== Segment start ==
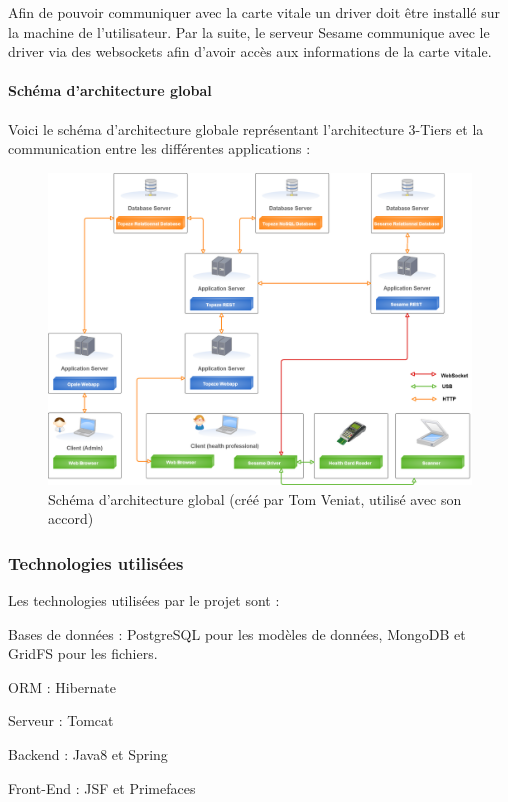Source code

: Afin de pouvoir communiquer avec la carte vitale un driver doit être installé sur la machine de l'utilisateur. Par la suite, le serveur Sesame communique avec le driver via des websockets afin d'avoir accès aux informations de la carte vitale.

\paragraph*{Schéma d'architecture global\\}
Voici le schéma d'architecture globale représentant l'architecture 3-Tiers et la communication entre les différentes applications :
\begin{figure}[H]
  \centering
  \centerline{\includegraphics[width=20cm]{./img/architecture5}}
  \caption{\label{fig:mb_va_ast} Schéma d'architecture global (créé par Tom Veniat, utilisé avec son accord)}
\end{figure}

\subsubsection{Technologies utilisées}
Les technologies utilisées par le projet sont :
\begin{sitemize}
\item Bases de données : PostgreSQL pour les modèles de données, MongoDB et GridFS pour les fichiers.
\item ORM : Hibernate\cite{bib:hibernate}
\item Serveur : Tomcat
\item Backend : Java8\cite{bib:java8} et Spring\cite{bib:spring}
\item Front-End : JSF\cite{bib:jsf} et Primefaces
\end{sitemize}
== Segment end ==
== Segment start ==
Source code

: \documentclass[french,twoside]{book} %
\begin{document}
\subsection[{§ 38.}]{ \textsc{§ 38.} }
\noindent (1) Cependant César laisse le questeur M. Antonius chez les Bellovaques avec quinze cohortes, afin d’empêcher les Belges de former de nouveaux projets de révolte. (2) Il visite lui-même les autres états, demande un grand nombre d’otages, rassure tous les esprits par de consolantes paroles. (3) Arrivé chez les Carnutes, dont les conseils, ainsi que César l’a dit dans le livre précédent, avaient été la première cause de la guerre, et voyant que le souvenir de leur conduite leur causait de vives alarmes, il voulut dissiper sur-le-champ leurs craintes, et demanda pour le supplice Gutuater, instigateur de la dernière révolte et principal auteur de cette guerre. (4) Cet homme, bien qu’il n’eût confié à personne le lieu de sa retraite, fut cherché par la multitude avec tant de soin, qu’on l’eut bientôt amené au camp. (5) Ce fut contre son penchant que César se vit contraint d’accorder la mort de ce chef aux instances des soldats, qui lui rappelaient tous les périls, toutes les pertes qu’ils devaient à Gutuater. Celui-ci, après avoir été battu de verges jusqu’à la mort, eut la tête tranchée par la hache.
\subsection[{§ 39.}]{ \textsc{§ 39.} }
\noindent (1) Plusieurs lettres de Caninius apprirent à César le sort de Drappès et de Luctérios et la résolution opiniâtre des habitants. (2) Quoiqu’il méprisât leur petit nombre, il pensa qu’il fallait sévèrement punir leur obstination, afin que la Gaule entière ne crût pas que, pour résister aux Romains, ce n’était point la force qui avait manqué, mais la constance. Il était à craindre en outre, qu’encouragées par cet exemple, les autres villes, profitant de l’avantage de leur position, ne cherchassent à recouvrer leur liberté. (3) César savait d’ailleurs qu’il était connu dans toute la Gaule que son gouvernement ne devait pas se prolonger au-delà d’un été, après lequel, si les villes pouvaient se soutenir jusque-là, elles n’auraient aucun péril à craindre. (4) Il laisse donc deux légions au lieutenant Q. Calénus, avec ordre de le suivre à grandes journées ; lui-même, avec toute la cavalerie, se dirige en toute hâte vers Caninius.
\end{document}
== Segment end ==
Within the material above, find the lines that contain the word "textsc"; copy them.

SOLUTION FOR THIS TASK
\subsection[{§ 38.}]{ \textsc{§ 38.} }
\subsection[{§ 39.}]{ \textsc{§ 39.} }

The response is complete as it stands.